A recent study has found that loneliness is a greater challenge in widowhood than social isolation or lack of social support, and strategies that help the bereaved form a new sense of identity could be beneficial.
Previous studies have shown that loneliness can increase your mortality risk to at least the same extent as obesity and smoking as well as your risk of serious illnesses such as cardiovascular disease. The study highlighted that while social support and social engagements with family and friends either remained the same or increased following spousal death, it was not enough to buffer the stress experienced in the transition into widowhood, with loneliness posing the greatest challenge.
Interventions to alleviate loneliness that are tailored to suit the needs of the bereaved such as supported socialisation, cognitive behavioural therapy and social prescribing are worth pursuing, the study found.
The research, which was co-funded by the Heart Foundation, is now published in the Journal of Gerontology: Social Sciences.
In the United Kingdom, doctors have the resources and infrastructure to link patients with social services, to prescribe group activities such as cooking classes and walking groups instead of medication in a bid to address the social determinants contributing to poor health and loneliness, known as social prescribing.

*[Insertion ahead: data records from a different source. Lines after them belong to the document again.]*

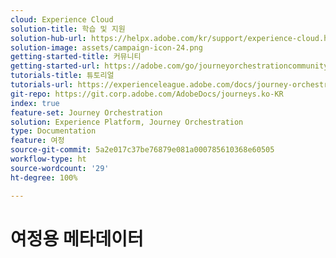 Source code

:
 ```yaml
---
cloud: Experience Cloud
solution-title: 학습 및 지원
solution-hub-url: https://helpx.adobe.com/kr/support/experience-cloud.html
solution-image: assets/campaign-icon-24.png
getting-started-title: 커뮤니티
getting-started-url: https://adobe.com/go/journeyorchestrationcommunity
tutorials-title: 튜토리얼
tutorials-url: https://experienceleague.adobe.com/docs/journey-orchestration-learn/tutorials/understanding-journey-orchestration.html?lang=ko
git-repo: https://git.corp.adobe.com/AdobeDocs/journeys.ko-KR
index: true
feature-set: Journey Orchestration
solution: Experience Platform, Journey Orchestration
type: Documentation
feature: 여정
source-git-commit: 5a2e017c37be76879e081a000785610368e60505
workflow-type: ht
source-wordcount: '29'
ht-degree: 100%

---
```



# 여정용 메타데이터
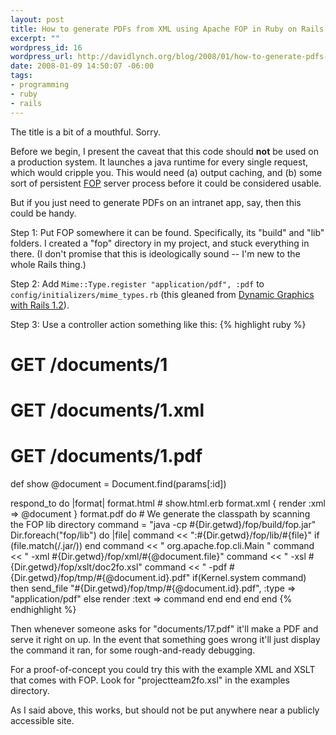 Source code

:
 ```yaml
--- 
layout: post
title: How to generate PDFs from XML using Apache FOP in Ruby on Rails
excerpt: ""
wordpress_id: 16
wordpress_url: http://davidlynch.org/blog/2008/01/how-to-generate-pdfs-from-xml-using-apache-fop-in-ruby-on-rails/
date: 2008-01-09 14:50:07 -06:00
tags: 
- programming
- ruby
- rails
---
```

The title is a bit of a mouthful. Sorry.

Before we begin, I present the caveat that this code should **not** be used on a production system. It launches a java runtime for every single request, which would cripple you. This would need (a) output caching, and (b) some sort of persistent [FOP](http://xmlgraphics.apache.org/fop/) server process before it could be considered usable.

But if you just need to generate PDFs on an intranet app, say, then this could be handy.

Step 1: Put FOP somewhere it can be found. Specifically, its "build" and "lib" folders. I created a "fop" directory in my project, and stuck everything in there. (I don't promise that this is ideologically sound -- I'm new to the whole Rails thing.)

Step 2: Add `Mime::Type.register "application/pdf", :pdf` to `config/initializers/mime_types.rb` (this gleaned from [Dynamic Graphics with Rails 1.2](http://nubyonrails.com/articles/2006/12/18/dynamic-graphics-with-rails-1-2)).

Step 3: Use a controller action something like this:
{% highlight ruby %}
# GET /documents/1
# GET /documents/1.xml
# GET /documents/1.pdf
def show
  @document = Document.find(params[:id])

  respond_to do |format|
    format.html # show.html.erb
    format.xml { render :xml => @document }
    format.pdf do
      # We generate the classpath by scanning the FOP lib directory
      command = "java -cp #{Dir.getwd}/fop/build/fop.jar"
      Dir.foreach("fop/lib") do |file|
        command << ":#{Dir.getwd}/fop/lib/#{file}" if (file.match(/.jar/))
      end
      command << " org.apache.fop.cli.Main "
      command << " -xml #{Dir.getwd}/fop/xml/#{@document.file}"
      command << " -xsl #{Dir.getwd}/fop/xslt/doc2fo.xsl"
      command << " -pdf #{Dir.getwd}/fop/tmp/#{@document.id}.pdf"
      if(Kernel.system command) then
          send_file "#{Dir.getwd}/fop/tmp/#{@document.id}.pdf",
            :type => "application/pdf"
      else
          render :text => command
      end
    end
  end
end
{% endhighlight %}

Then whenever someone asks for "documents/17.pdf" it'll make a PDF and serve it right on up. In the event that something goes wrong it'll just display the command it ran, for some rough-and-ready debugging.

For a proof-of-concept you could try this with the example XML and XSLT that comes with FOP. Look for "projectteam2fo.xsl" in the examples directory.

As I said above, this works, but should not be put anywhere near a publicly accessible site.
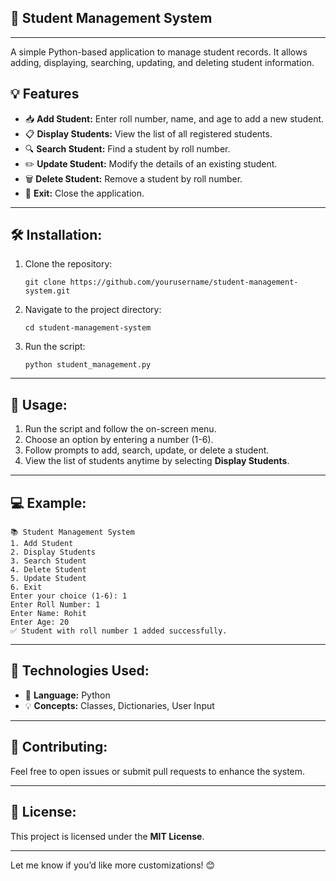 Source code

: 🌟 **Student Management System**
---------------------------------
---------------------------------

A simple Python-based application to manage student records. It allows adding, displaying, searching, updating, and deleting student information.

💡 **Features**
----------------
* 📥 **Add Student:** Enter roll number, name, and age to add a new student.
* 📋 **Display Students:** View the list of all registered students.
* 🔍 **Search Student:** Find a student by roll number.
* ✏️ **Update Student:** Modify the details of an existing student.
* 🗑️ **Delete Student:** Remove a student by roll number.
* 🚪 **Exit:** Close the application.

---

## 🛠️ **Installation:**

1. Clone the repository:

   ```
   git clone https://github.com/yourusername/student-management-system.git
   ```
2. Navigate to the project directory:

   ```
   cd student-management-system
   ```
3. Run the script:

   ```
   python student_management.py
   ```

---

## 🚀 **Usage:**

1. Run the script and follow the on-screen menu.
2. Choose an option by entering a number (1-6).
3. Follow prompts to add, search, update, or delete a student.
4. View the list of students anytime by selecting **Display Students**.

---

## 💻 **Example:**

```
📚 Student Management System  
1. Add Student  
2. Display Students  
3. Search Student  
4. Delete Student  
5. Update Student  
6. Exit  
Enter your choice (1-6): 1  
Enter Roll Number: 1  
Enter Name: Rohit  
Enter Age: 20  
✅ Student with roll number 1 added successfully.  
```

---

## 🧰 **Technologies Used:**

* 🐍 **Language:** Python
* 💡 **Concepts:** Classes, Dictionaries, User Input

---

## 🤝 **Contributing:**

Feel free to open issues or submit pull requests to enhance the system.

---

## 📜 **License:**

This project is licensed under the **MIT License**.

---

Let me know if you’d like more customizations! 😊
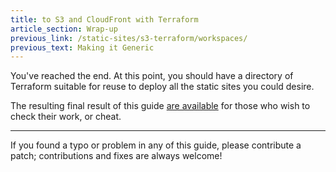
 ```yaml
---
title: to S3 and CloudFront with Terraform
article_section: Wrap-up
previous_link: /static-sites/s3-terraform/workspaces/
previous_text: Making it Generic
---
```


You've reached the end. At this point, you should have a directory of Terraform
suitable for reuse to deploy all the static sites you could desire.

The resulting final result of this guide [are available][1] for those who wish
to check their work, or cheat.

---

If you found a typo or problem in any of this guide, please contribute a patch;
contributions and fixes are always welcome!

[1]: https://github.com/blackieops/deployawebsite-example-s3-terraform/
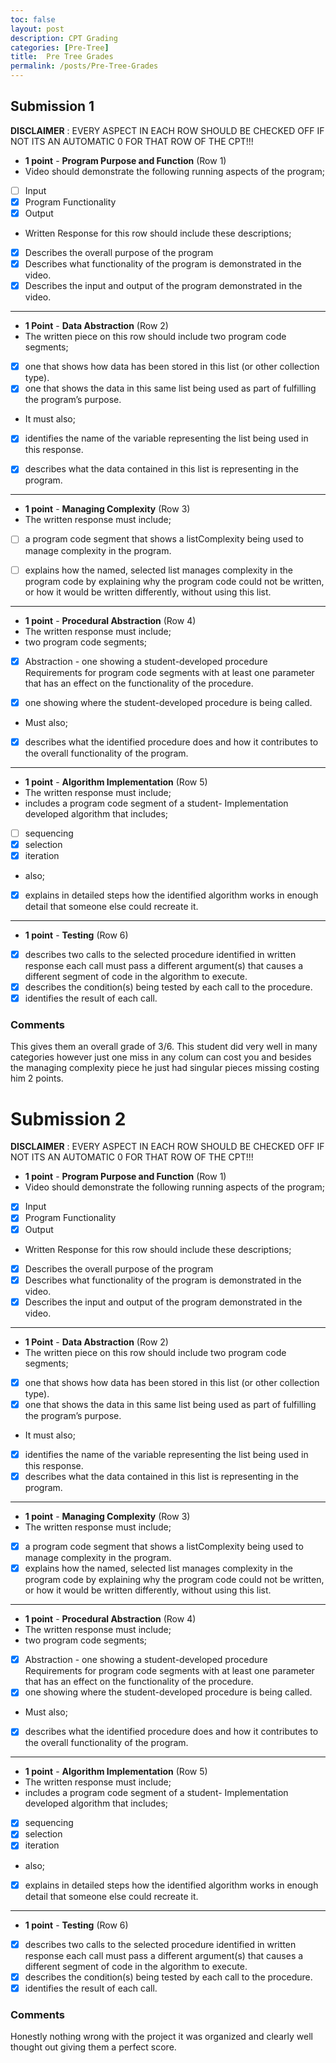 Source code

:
```yaml
---
toc: false
layout: post
description: CPT Grading
categories: [Pre-Tree]
title:  Pre Tree Grades
permalink: /posts/Pre-Tree-Grades
---
```



## Submission 1

**DISCLAIMER** : EVERY ASPECT IN EACH ROW SHOULD BE CHECKED OFF IF NOT ITS AN AUTOMATIC 0 FOR THAT ROW OF THE CPT!!!


- **1 point** - **Program Purpose and Function** (Row 1)
-  Video should demonstrate the following running aspects of the program;
- [ ] Input
- [x] Program Functionality
- [x] Output
- Written Response for this row should include these descriptions;
- [x] Describes the overall purpose of the program
- [x] Describes what functionality of the program is demonstrated in the video. 
- [x] Describes the input and output of the program demonstrated in the video.
-----------------------------------------------------------------------------------
- **1 Point** - **Data Abstraction** (Row 2)
- The written piece on this row should include two program code segments;
- [x] one that shows how data has been stored in this list (or other collection type).
- [x] one that shows the data in this same list being used as part of fulfilling the program’s purpose.
- It must also;
- [x] identifies the name of the variable representing the list being used in this response. 

- [x] describes what the data contained in this list is representing in the program.

-------------------------------------------------------------------------------------
- **1 point** - **Managing Complexity** (Row 3)
- The written response must include;
- [ ] a program code segment that shows a listComplexity being used to manage complexity in the program.

- [ ] explains how the named, selected list manages complexity in the program code by explaining why the program code could not be written, or how it would be written differently, without using this list. 

----------------------------------------------------------------------------------
- **1 point** - **Procedural Abstraction** (Row 4)
- The written response must include;
- two program code segments;
- [x] Abstraction - one showing a student-developed procedure Requirements for program code segments with at least one parameter that has an effect on the functionality of the procedure.

- [x] one showing where the student-developed procedure is being called. 
- Must also;
- [x] describes what the identified procedure does and how it contributes to the overall functionality of the
program.
-------------------------------------------------------------------------------------
- **1 point** - **Algorithm Implementation** (Row 5)
- The written response must include;
- includes a program code segment of a student- Implementation developed algorithm that includes;
- [ ] sequencing
- [x] selection
- [x] iteration
- also;
- [x] explains in detailed steps how the identified algorithm works in enough detail that someone else
could recreate it. 
--------------------------------------------------------------------------------
- **1 point** - **Testing** (Row 6)
- [x] describes two calls to the selected procedure identified in written response 
each call must pass a different argument(s) that causes a different segment of code in the algorithm to execute.
- [x] describes the condition(s) being tested by each call
to the procedure.
- [x] identifies the result of each call.

### Comments

This gives them an overall grade of 3/6. This student did very well in many categories however just one miss in any colum can cost you and besides the managing complexity piece he just had singular pieces missing costing him 2 points.

# Submission 2

**DISCLAIMER** : EVERY ASPECT IN EACH ROW SHOULD BE CHECKED OFF IF NOT ITS AN AUTOMATIC 0 FOR THAT ROW OF THE CPT!!!


- **1 point** - **Program Purpose and Function** (Row 1)
-  Video should demonstrate the following running aspects of the program;
 - [x] Input
 - [x] Program Functionality
 - [x] Output
 - Written Response for this row should include these descriptions;
 - [x] Describes the overall purpose of the program
 - [x] Describes what functionality of the program is demonstrated in the video. 
 - [x] Describes the input and output of the program demonstrated in the video.
 -----------------------------------------------------------------------------------
- **1 Point** - **Data Abstraction** (Row 2)
- The written piece on this row should include two program code segments;
- [x] one that shows how data has been stored in this list (or other collection type).
- [x] one that shows the data in this same list being used as part of fulfilling the program’s purpose.
- It must also;
- [x] identifies the name of the variable representing the list being used in this response. 
- [x] describes what the data contained in this list is representing in the program.
------------------------------------------------------------------------------------------
- **1 point** - **Managing Complexity** (Row 3)
- The written response must include;
- [x] a program code segment that shows a listComplexity being used to manage complexity in the program.
- [x] explains how the named, selected list manages complexity in the program code by explaining why the program code could not be written, or how it would be written differently, without using this list. 
----------------------------------------------------------------------------------
- **1 point** - **Procedural Abstraction** (Row 4)
- The written response must include;
- two program code segments;
- [x] Abstraction - one showing a student-developed procedure Requirements for program code segments with at least one parameter that has an effect on the functionality of the procedure.
- [x] one showing where the student-developed procedure is being called. 
- Must also;
- [x] describes what the identified procedure does and how it contributes to the overall functionality of the
program.
-------------------------------------------------------------------------------------
- **1 point** - **Algorithm Implementation** (Row 5)
- The written response must include;
- includes a program code segment of a student- Implementation developed algorithm that includes;
- [x] sequencing
- [x] selection
- [x] iteration
- also;
- [x] explains in detailed steps how the identified algorithm works in enough detail that someone else
could recreate it. 
--------------------------------------------------------------------------------
- **1 point** - **Testing** (Row 6)
- [x] describes two calls to the selected procedure identified in written response 
each call must pass a different argument(s) that causes a different segment of code in the algorithm to execute.
- [x] describes the condition(s) being tested by each call
to the procedure.
- [x] identifies the result of each call.

### Comments

Honestly nothing wrong with the project it was organized and clearly well thought out giving them a perfect score.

“Increasing social interactions with friends and relatives may be an active coping strategy for spousal death, but formal social activities such as clubs and organisations are not for everyone and may not be sufficient to provide the emotional support required to alleviate the loneliness experienced when transitioning into widowhood,” said lead author Dr Rosanne Freak-Poli, a life-course epidemiologist at the Monash School of Public Health and Preventive Medicine.
The study found that widowed men suffered more than women, with a three-fold compared to a two-fold increase in loneliness after spousal loss.

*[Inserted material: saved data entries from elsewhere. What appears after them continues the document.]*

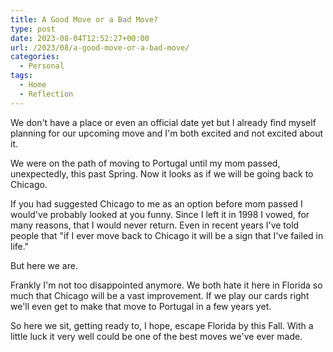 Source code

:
 ```yaml
---
title: A Good Move or a Bad Move?
type: post
date: 2023-08-04T12:52:27+00:00
url: /2023/08/a-good-move-or-a-bad-move/
categories:
  - Personal
tags:
  - Home
  - Reflection
---
```


We don't have a place or even an official date yet but I already find myself planning for our upcoming move and I'm both excited and not excited about it.

We were on the path of moving to Portugal until my mom passed, unexpectedly, this past Spring. Now it looks as if we will be going back to Chicago.

If you had suggested Chicago to me as an option before mom passed I would've probably looked at you funny. Since I left it in 1998 I vowed, for many reasons, that I would never return. Even in recent years I've told people that "if I ever move back to Chicago it will be a sign that I've failed in life."

But here we are.

Frankly I'm not too disappointed anymore. We both hate it here in Florida so much that Chicago will be a vast improvement. If we play our cards right we'll even get to make that move to Portugal in a few years yet.

So here we sit, getting ready to, I hope, escape Florida by this Fall. With a little luck it very well could be one of the best moves we've ever made. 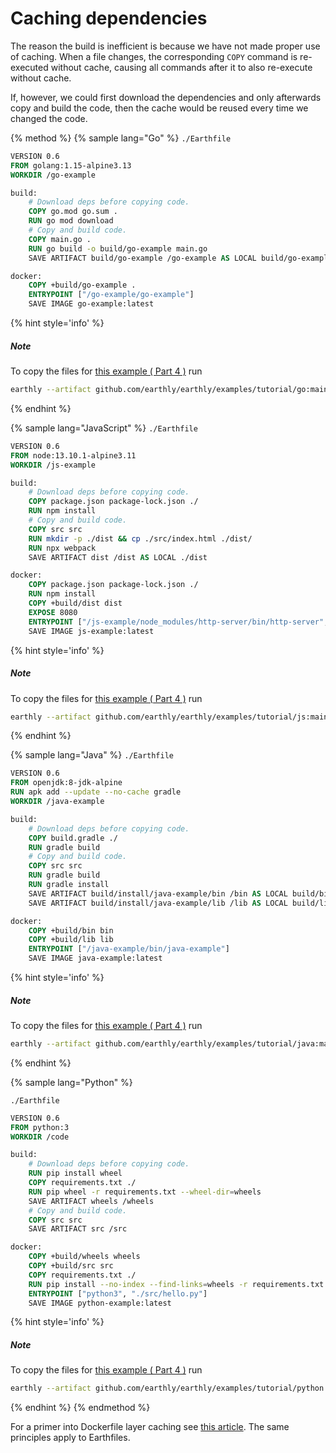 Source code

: # Caching dependencies

The reason the build is inefficient is because we have not made proper use of caching. When a file changes, the corresponding `COPY` command is re-executed without cache, causing all commands after it to also re-execute without cache.

If, however, we could first download the dependencies and only afterwards copy and build the code, then the cache would be reused every time we changed the code.

{% method %}
{% sample lang="Go" %}
`./Earthfile`

```Dockerfile
VERSION 0.6
FROM golang:1.15-alpine3.13
WORKDIR /go-example

build:
    # Download deps before copying code.
    COPY go.mod go.sum .
    RUN go mod download
    # Copy and build code.
    COPY main.go .
    RUN go build -o build/go-example main.go
    SAVE ARTIFACT build/go-example /go-example AS LOCAL build/go-example

docker:
    COPY +build/go-example .
    ENTRYPOINT ["/go-example/go-example"]
    SAVE IMAGE go-example:latest
```

{% hint style='info' %}
##### Note

To copy the files for [this example ( Part 4 )](https://github.com/earthly/earthly/tree/main/examples/tutorial/go/part4) run

```bash
earthly --artifact github.com/earthly/earthly/examples/tutorial/go:main+part4/part4 ./part4
```
{% endhint %}

{% sample lang="JavaScript" %}
`./Earthfile`

```Dockerfile
VERSION 0.6
FROM node:13.10.1-alpine3.11
WORKDIR /js-example

build:
    # Download deps before copying code.
    COPY package.json package-lock.json ./
    RUN npm install
    # Copy and build code.
    COPY src src
    RUN mkdir -p ./dist && cp ./src/index.html ./dist/
    RUN npx webpack
    SAVE ARTIFACT dist /dist AS LOCAL ./dist

docker:
    COPY package.json package-lock.json ./
    RUN npm install
    COPY +build/dist dist
    EXPOSE 8080
    ENTRYPOINT ["/js-example/node_modules/http-server/bin/http-server", "./dist"]
    SAVE IMAGE js-example:latest
```

{% hint style='info' %}
##### Note

To copy the files for [this example ( Part 4 )](https://github.com/earthly/earthly/tree/main/examples/tutorial/js/part4) run

```bash
earthly --artifact github.com/earthly/earthly/examples/tutorial/js:main+part4/part4 ./part4
```
{% endhint %}

{% sample lang="Java" %}
`./Earthfile`

```Dockerfile
VERSION 0.6
FROM openjdk:8-jdk-alpine
RUN apk add --update --no-cache gradle
WORKDIR /java-example

build:
    # Download deps before copying code.
    COPY build.gradle ./
    RUN gradle build
    # Copy and build code.
    COPY src src
    RUN gradle build
    RUN gradle install
    SAVE ARTIFACT build/install/java-example/bin /bin AS LOCAL build/bin
    SAVE ARTIFACT build/install/java-example/lib /lib AS LOCAL build/lib

docker:
    COPY +build/bin bin
    COPY +build/lib lib
    ENTRYPOINT ["/java-example/bin/java-example"]
    SAVE IMAGE java-example:latest
```

{% hint style='info' %}
##### Note

To copy the files for [this example ( Part 4 )](https://github.com/earthly/earthly/tree/main/examples/tutorial/java/part4) run

```bash
earthly --artifact github.com/earthly/earthly/examples/tutorial/java:main+part4/part4 ./part4
```
{% endhint %}

{% sample lang="Python" %}

`./Earthfile`

```Dockerfile
VERSION 0.6
FROM python:3
WORKDIR /code

build:
    # Download deps before copying code.
    RUN pip install wheel
    COPY requirements.txt ./
    RUN pip wheel -r requirements.txt --wheel-dir=wheels
    SAVE ARTIFACT wheels /wheels
    # Copy and build code.
    COPY src src
    SAVE ARTIFACT src /src

docker:
    COPY +build/wheels wheels
    COPY +build/src src
    COPY requirements.txt ./
    RUN pip install --no-index --find-links=wheels -r requirements.txt
    ENTRYPOINT ["python3", "./src/hello.py"]
    SAVE IMAGE python-example:latest
```

{% hint style='info' %}
##### Note

To copy the files for [this example ( Part 4 )](https://github.com/earthly/earthly/tree/main/examples/tutorial/python/part4) run

```bash
earthly --artifact github.com/earthly/earthly/examples/tutorial/python:main+part4/part4 ./part4
```
{% endhint %}
{% endmethod %}

For a primer into Dockerfile layer caching see [this article](https://pythonspeed.com/articles/docker-caching-model/). The same principles apply to Earthfiles.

However financial resources were protective for men, showing higher incomes were associated with less loneliness, and wealth was associated with more social activities with family and friends.
“Lower financial resources may limit opportunities to purchase and participate in social activities that could alleviate loneliness,” Dr Freak-Poli said.
For some, the inevitable loss of a spouse or partner comes quickly and unexpectedly, but for others, spousal health may decline over many months or years. Either way, it leads to a substantive change in the social health of the bereaved, which can start to occur in the period before death, particularly for those with caregiving duties.
“While it is important for health care workers to screen for loneliness as it can be a precursor to more severe clinical depression, it is imperative that they investigate alternative strategies to assist the bereaved form a new sense of identity, to help mitigate the loneliness which accompanies spousal loss,” Dr Freak-Poli said.